A 2008 review in Arch Phys Med Rehabil. of two recent studies, concludes they present groundbreaking findings that can reduce some of the controversy surrounding myofascial trigger points (MTrPs). The integrated hypothesis is the most credible and most complete proposed etiology of MTrPs. However, the feedback loop suggested in this hypothesis has a few weak links, and studies by Shah and colleagues in particular supply a solid link for one of them. The feedback loop connects the hypothesized energy crisis with the milieu changes responsible for noxious stimulation of local nociceptors that causes the local and referred pain of MTrPs. Shah's reports quantify the presence of not just 1 noxious stimulant but 11 of them with outstanding concentrations of immune system histochemicals. The results also strongly place a solid histochemical base under the important clinical distinction between active and latent MTrPs. [6] Subjects with active MTrPs in the muscle have a biochemical milieu of selected inflammatory mediators, neuropeptides, cytokines, and catecholamines different from subjects with latent or absent MTrPs. [8]

 History

Trigger points have been a subject of study by a small number of doctors for several decades although this has not become part of mainstream medicine. The existence of tender areas and zones of induration in muscles has been recognized in medicine for many years and was described as muscular rheumatism or fibrositis in English; German terms included myogelose and myalgie. However, there was little agreement about what they meant. Important work was carried out by J. H. Kellgren at University College Hospital, London, in the 1930s and, independently, by Michael Gutstein in Berlin and Michael Kelly in Australia (the latter two workers continued to publish into the 1950s and 1960s). Kellgren conducted experiments in which he injected hypertonic saline into healthy volunteers and showed that this gave rise to zones of referred extremity pain.

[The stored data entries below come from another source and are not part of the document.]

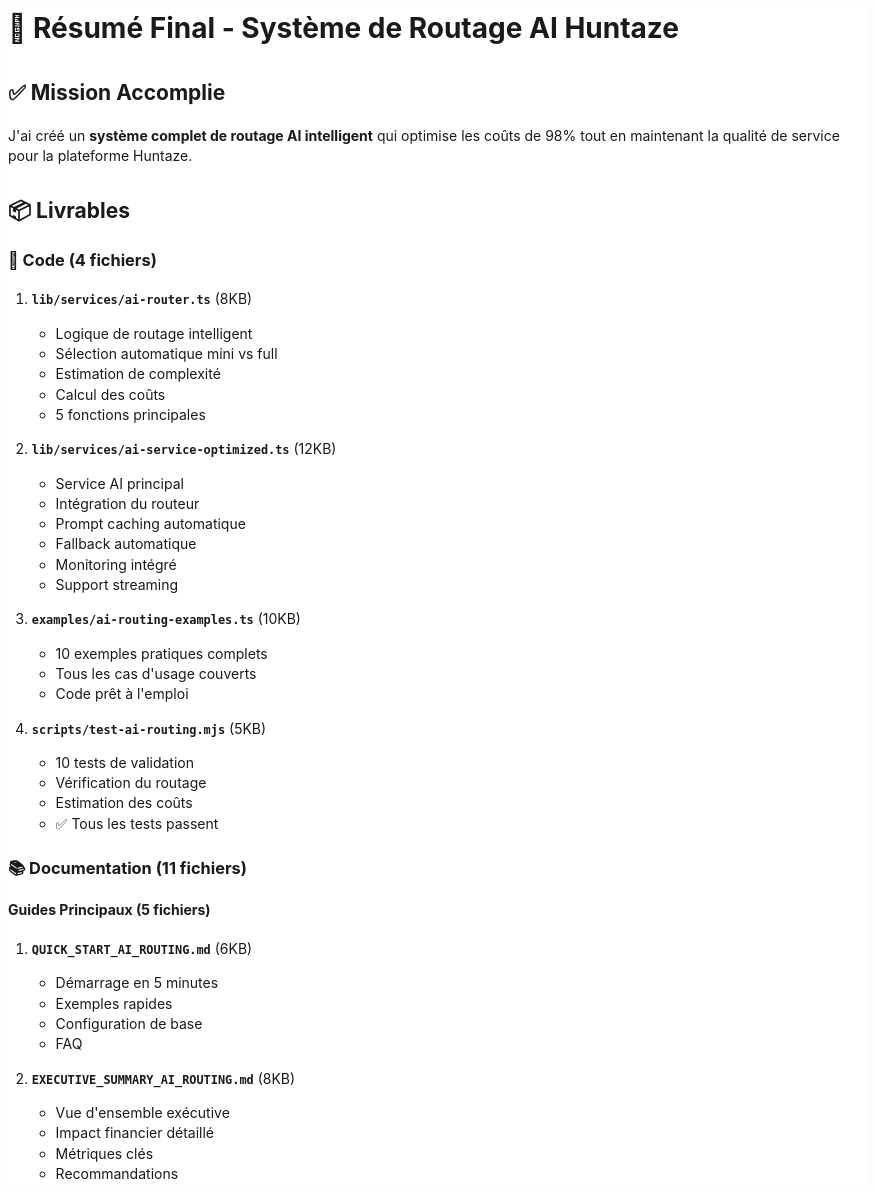 # 🎉 Résumé Final - Système de Routage AI Huntaze

## ✅ Mission Accomplie

J'ai créé un **système complet de routage AI intelligent** qui optimise les coûts de 98% tout en maintenant la qualité de service pour la plateforme Huntaze.

## 📦 Livrables

### 🔧 Code (4 fichiers)

1. **`lib/services/ai-router.ts`** (8KB)
   - Logique de routage intelligent
   - Sélection automatique mini vs full
   - Estimation de complexité
   - Calcul des coûts
   - 5 fonctions principales

2. **`lib/services/ai-service-optimized.ts`** (12KB)
   - Service AI principal
   - Intégration du routeur
   - Prompt caching automatique
   - Fallback automatique
   - Monitoring intégré
   - Support streaming

3. **`examples/ai-routing-examples.ts`** (10KB)
   - 10 exemples pratiques complets
   - Tous les cas d'usage couverts
   - Code prêt à l'emploi

4. **`scripts/test-ai-routing.mjs`** (5KB)
   - 10 tests de validation
   - Vérification du routage
   - Estimation des coûts
   - ✅ Tous les tests passent

### 📚 Documentation (11 fichiers)

#### Guides Principaux (5 fichiers)

1. **`QUICK_START_AI_ROUTING.md`** (6KB)
   - Démarrage en 5 minutes
   - Exemples rapides
   - Configuration de base
   - FAQ

2. **`EXECUTIVE_SUMMARY_AI_ROUTING.md`** (8KB)
   - Vue d'ensemble exécutive
   - Impact financier détaillé
   - Métriques clés
   - Recommandations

Today, much treatment of trigger points and their pain complexes are handled by myofascial trigger point therapists, massage therapists, physical therapists, osteopaths, occupational therapists, myotherapists, some naturopaths, chiropractors, dentists and acupuncturists, and other hands-on somatic practitioners who have had experience or training in the field of neuromuscular therapy (NMT).

 Janet G. Travell, MD

It was, however, an American physician, Janet G. Travell, who was responsible for the most detailed and important work. Her work treating US President John F. Kennedy's back pain was so successful that she was asked to be the first female Personal Physician to the President.[16] She published more than 40 papers between 1942 and 1990 and in 1983 the first volume of The Trigger Point Manual appeared; this was followed by the second volume in 1992. In her later years Travell collaborated extensively with her colleague David Simons. A third edition is soon to be published by Simons and his wife, both of whom have survived Travell.

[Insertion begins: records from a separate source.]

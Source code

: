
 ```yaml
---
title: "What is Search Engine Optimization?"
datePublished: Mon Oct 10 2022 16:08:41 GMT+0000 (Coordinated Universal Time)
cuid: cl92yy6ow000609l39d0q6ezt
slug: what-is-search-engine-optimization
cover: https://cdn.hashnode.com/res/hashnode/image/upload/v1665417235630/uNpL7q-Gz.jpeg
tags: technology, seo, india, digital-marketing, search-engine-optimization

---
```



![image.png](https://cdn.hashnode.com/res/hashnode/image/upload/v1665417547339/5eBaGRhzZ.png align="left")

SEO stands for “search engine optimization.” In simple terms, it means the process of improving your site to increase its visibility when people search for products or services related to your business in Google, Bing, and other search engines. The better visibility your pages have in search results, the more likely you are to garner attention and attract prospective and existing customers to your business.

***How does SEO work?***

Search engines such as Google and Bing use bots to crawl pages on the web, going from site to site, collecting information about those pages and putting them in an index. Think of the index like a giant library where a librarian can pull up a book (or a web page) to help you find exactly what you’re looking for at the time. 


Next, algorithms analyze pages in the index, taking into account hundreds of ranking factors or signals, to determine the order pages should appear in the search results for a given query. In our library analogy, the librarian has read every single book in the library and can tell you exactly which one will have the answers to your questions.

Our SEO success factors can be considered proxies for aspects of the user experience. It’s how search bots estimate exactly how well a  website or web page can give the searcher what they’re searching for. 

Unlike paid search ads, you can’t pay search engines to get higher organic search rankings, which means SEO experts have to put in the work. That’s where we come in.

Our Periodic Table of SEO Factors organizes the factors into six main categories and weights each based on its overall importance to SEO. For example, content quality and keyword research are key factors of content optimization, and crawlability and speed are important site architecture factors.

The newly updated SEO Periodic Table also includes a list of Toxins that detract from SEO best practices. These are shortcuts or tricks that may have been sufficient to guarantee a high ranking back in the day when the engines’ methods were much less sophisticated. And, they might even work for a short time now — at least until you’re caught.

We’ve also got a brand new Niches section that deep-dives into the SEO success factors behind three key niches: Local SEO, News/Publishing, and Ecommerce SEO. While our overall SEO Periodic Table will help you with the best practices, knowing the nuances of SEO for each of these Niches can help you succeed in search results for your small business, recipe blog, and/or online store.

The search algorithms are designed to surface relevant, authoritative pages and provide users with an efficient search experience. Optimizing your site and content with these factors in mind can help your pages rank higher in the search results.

The trigger point concept remains unknown to most doctors and is not generally taught in medical school curricula. Among physicians, typically only physiatrists (physicians specializing in physical medicine and rehabilitation) are well versed in trigger point diagnosis and therapy. Other health professionals, such as physiotherapists, osteopaths, chiropractors, massage therapists and structural integrators are generally more aware of these ideas and many of them make use of trigger points in their clinical work[17][18].

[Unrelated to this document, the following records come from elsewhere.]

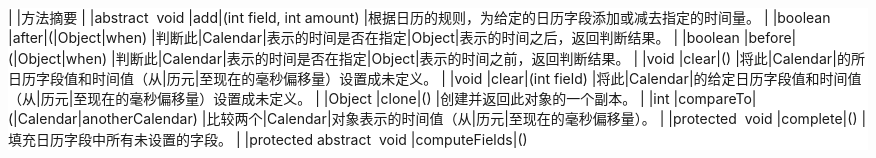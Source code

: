 |
|方法摘要
|
|abstract  void
|add|(int field, int amount)
|根据日历的规则，为给定的日历字段添加或减去指定的时间量。
|
|boolean
|after|(|Object|when)
|判断此|Calendar|表示的时间是否在指定|Object|表示的时间之后，返回判断结果。
|
|boolean
|before|(|Object|when)
|判断此|Calendar|表示的时间是否在指定|Object|表示的时间之前，返回判断结果。
|
|void
|clear|()
|将此|Calendar|的所日历字段值和时间值（从|历元|至现在的毫秒偏移量）设置成未定义。
|
|void
|clear|(int field)
|将此|Calendar|的给定日历字段值和时间值（从|历元|至现在的毫秒偏移量）设置成未定义。
|
|Object
|clone|()
|创建并返回此对象的一个副本。
|
|int
|compareTo|(|Calendar|anotherCalendar)
|比较两个|Calendar|对象表示的时间值（从|历元|至现在的毫秒偏移量）。
|
|protected  void
|complete|()
|填充日历字段中所有未设置的字段。
|
|protected abstract  void
|computeFields|()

Travell and Simons' seminal work on the subject, Myofascial Pain and Dysfunction: The Trigger Point Manual[11], states the following:

  • Around 75% of pain clinic patients have a trigger point as the sole source of their pain.
  • Arthritis is often cited as the cause for pain even though pain is not always concomitant with arthritis. The real culprit may be a trigger point, normally activated by a certain activity involving the muscles used in the motion, by chronically bad posture, bad mechanics, repetitive motion, structural deficiencies such as a lower limb length inequality or a small hemipelvis, or nutritional deficiencies.
  • The following conditions are also frequently misdiagnosed as the cause of pain when trigger points are the true cause: carpal tunnel syndrome, bursitis, tendinitis, angina pectoris, and sciatic symptoms, along with many other pain problems.